Why NAEP isn't really 'the nation's report card'

By Richard Rothstein, The Washington Post

Education policy in both the Bush and Obama administrations has suffered from failure to acknowledge a critical principle of performance evaluation in all fields, public and private—if an institution has multiple goals but is held accountable only for some, its agents, acting rationally, will increase attention paid to goals for which they are evaluated, and diminish attention to those, perhaps equally important, for which they are not evaluated.

When law and policy hold schools accountable primarily for their students’ math and reading test scores, educators inevitably, and rationally, devote less instructional resources to history, the sciences, the arts and music, citizenship, physical and emotional health, social skills, a work ethic and other curricular areas.

Over the last decade, racial minority and socio-economically disadvantaged students have suffered the most from this curricular narrowing. As those with the lowest math and reading scores, theirs are the teachers and schools who are under the most pressure to devote greater time to test prep, and less to the other subjects of a balanced instructional program.

One way the federal government promotes this distortion is through its National Assessment of Educational Progress (NAEP), an assessment administered biennially in every state, but only in math and reading. Government officials spend considerable effort publicizing the results. They call NAEP “the nation’s report card,” but no parent would be satisfied with so partial and limited a report card for his or her child.

Twenty-five years ago, Congress created the National Assessment Governing Board (NAGB) to create NAEP policy. At NAGB’s conference this week celebrating its silver anniversary, Rebecca Jacobsen and I described (in a presentation drawn from our book with Tamara Wilder, Grading Education. Getting Accountability Right) how NAGB’s disproportionate attention to math and reading was not intended when NAEP was first administered in the early 1970s.

In those early years, NAEP attempted to assess any goal area for which schools devote, in the words of NAEP’s designers, “15-20% of their time…, [the] less tangible areas, as well as the customary areas, in a fashion the public can grasp and understand.”

For example, to see whether students were learning to cooperate, NAEP sent trained observers to present a game to 9 year olds in sampled schools. In teams of four, the 9 year olds were offered a prize to guess what was hidden in a box. Teams competed to see which, by asking questions, could identify the toy first. Team members had to agree on which questions to ask, and the role of posing questions was rotated. Trained NAEP observers rated the 9 year olds on their skills in cooperative problem-solving and NAEP then reported on the percentage who were capable of it.

NAEP assessors also evaluated cooperative skills of 13 and 17 year olds. Assessors presented groups of eight students with a list of issues about which teenagers typically had strong opinions. Students were asked to reach consensus on the five most important and then write recommendations on how to resolve two of them.
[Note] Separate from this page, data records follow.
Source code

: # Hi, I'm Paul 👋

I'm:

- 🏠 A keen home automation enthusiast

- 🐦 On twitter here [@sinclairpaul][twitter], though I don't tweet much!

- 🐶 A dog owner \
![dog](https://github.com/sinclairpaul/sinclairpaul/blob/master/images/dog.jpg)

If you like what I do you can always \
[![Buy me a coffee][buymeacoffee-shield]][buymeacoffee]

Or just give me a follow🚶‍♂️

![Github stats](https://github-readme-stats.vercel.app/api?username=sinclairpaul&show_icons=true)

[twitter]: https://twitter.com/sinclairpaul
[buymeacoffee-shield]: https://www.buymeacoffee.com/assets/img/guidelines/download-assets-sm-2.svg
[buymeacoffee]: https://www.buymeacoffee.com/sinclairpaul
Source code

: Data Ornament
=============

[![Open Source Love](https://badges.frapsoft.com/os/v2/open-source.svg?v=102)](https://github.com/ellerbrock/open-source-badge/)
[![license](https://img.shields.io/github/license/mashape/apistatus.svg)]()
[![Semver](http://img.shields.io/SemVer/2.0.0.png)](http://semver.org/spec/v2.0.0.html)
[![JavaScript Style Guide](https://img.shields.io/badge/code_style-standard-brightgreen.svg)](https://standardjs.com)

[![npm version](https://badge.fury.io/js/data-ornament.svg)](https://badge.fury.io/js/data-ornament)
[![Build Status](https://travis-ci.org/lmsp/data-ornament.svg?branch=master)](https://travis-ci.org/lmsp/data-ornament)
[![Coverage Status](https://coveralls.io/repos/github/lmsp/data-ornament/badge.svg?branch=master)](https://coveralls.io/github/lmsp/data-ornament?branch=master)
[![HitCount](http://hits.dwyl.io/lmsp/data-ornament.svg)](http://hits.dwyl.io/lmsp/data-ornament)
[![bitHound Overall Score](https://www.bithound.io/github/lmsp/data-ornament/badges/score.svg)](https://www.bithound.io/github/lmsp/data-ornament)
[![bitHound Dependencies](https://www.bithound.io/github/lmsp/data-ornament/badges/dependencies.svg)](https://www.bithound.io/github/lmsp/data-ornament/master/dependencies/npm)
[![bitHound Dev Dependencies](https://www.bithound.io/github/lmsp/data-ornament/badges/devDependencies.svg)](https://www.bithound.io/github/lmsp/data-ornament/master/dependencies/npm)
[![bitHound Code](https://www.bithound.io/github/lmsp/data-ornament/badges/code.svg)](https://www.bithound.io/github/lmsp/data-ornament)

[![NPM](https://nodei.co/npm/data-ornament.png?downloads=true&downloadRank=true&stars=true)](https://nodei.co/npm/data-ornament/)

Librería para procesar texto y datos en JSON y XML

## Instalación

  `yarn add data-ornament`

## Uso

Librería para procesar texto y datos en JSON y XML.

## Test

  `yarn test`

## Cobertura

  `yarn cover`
The list included, for 13 year olds, such issues as whether they should have a curfew for going to bed, and for 17 year olds, eligibility minimums for voting, drinking, and smoking. NAEP observers rated skills such as whether students gave reasons for their points of view and defended a group member’s right to hold a contrary viewpoint.

To assess commitment to free-speech principles, NAEP interviewers in the early 1970s asked 13 and 17 year olds if they thought someone should be permitted to say on television that “Russia is better than the United States,” that “Some races of people are better than others,” or that “It is not necessary to believe in God.” NAEP reported that only 3 percent of 13 year olds and 17 percent of 17 year olds thought all three statements should be permitted. Have we improved since then in students’ understanding of and commitment to First Amendment rights? We have no way to know. In the 1970s, NAEP ceased observing such behavioral outcomes and, with very rare exceptions, NAEP became exclusively a pencil and paper test.

This early NAEP history has become a quaint curiosity. Few officials in the U.S. Department of Education are even aware of it. But knowledge of NAEP’s experiences during its first decade should be revived, and NAGB should consider whether to return to this early approach. It illustrates how assessment could be used as part of a balanced accountability system for education, a system upon which the public could rely to learn if schools truly perform satisfactorily, and where attention to improvement should be directed.